*WHAT THE EXERCISE ASKS*
In the records below, find the line with "next_jump[MAX_N], block_exit_node[MAX_N], jumps_to_exit[MAX_N];" and the line with "next_jump[i] = s.top();"; return exactly those lines and every line between them.

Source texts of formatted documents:

++++++++

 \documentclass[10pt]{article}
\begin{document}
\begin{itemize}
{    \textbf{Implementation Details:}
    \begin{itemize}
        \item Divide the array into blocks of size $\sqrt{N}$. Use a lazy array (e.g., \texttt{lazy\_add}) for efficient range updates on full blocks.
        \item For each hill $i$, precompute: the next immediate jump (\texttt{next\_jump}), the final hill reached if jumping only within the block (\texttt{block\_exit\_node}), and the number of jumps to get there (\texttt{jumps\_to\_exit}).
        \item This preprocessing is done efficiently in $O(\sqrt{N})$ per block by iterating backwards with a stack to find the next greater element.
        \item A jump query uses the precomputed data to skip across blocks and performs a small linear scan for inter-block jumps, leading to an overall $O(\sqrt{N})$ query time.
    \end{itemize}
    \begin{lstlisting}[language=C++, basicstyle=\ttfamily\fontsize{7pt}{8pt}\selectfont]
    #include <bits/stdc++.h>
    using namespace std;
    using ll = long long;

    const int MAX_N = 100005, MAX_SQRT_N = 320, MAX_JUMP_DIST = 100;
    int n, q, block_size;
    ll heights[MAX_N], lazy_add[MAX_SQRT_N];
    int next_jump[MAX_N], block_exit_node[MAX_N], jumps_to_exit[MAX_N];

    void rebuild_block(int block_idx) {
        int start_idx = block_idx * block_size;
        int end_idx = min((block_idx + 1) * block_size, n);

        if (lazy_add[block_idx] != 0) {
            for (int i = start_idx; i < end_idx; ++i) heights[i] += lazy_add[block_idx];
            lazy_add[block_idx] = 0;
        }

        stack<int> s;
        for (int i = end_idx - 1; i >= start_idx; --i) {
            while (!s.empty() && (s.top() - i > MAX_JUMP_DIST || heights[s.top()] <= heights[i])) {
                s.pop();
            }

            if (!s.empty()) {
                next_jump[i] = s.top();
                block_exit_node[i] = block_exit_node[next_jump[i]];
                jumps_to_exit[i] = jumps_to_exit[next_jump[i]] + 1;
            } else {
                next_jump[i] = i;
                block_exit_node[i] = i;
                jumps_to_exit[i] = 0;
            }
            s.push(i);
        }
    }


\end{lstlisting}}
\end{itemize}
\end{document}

++++++++

*RESPONSE*
    int next_jump[MAX_N], block_exit_node[MAX_N], jumps_to_exit[MAX_N];

    void rebuild_block(int block_idx) {
        int start_idx = block_idx * block_size;
        int end_idx = min((block_idx + 1) * block_size, n);

        if (lazy_add[block_idx] != 0) {
            for (int i = start_idx; i < end_idx; ++i) heights[i] += lazy_add[block_idx];
            lazy_add[block_idx] = 0;
        }

        stack<int> s;
        for (int i = end_idx - 1; i >= start_idx; --i) {
            while (!s.empty() && (s.top() - i > MAX_JUMP_DIST || heights[s.top()] <= heights[i])) {
                s.pop();
            }

            if (!s.empty()) {
                next_jump[i] = s.top();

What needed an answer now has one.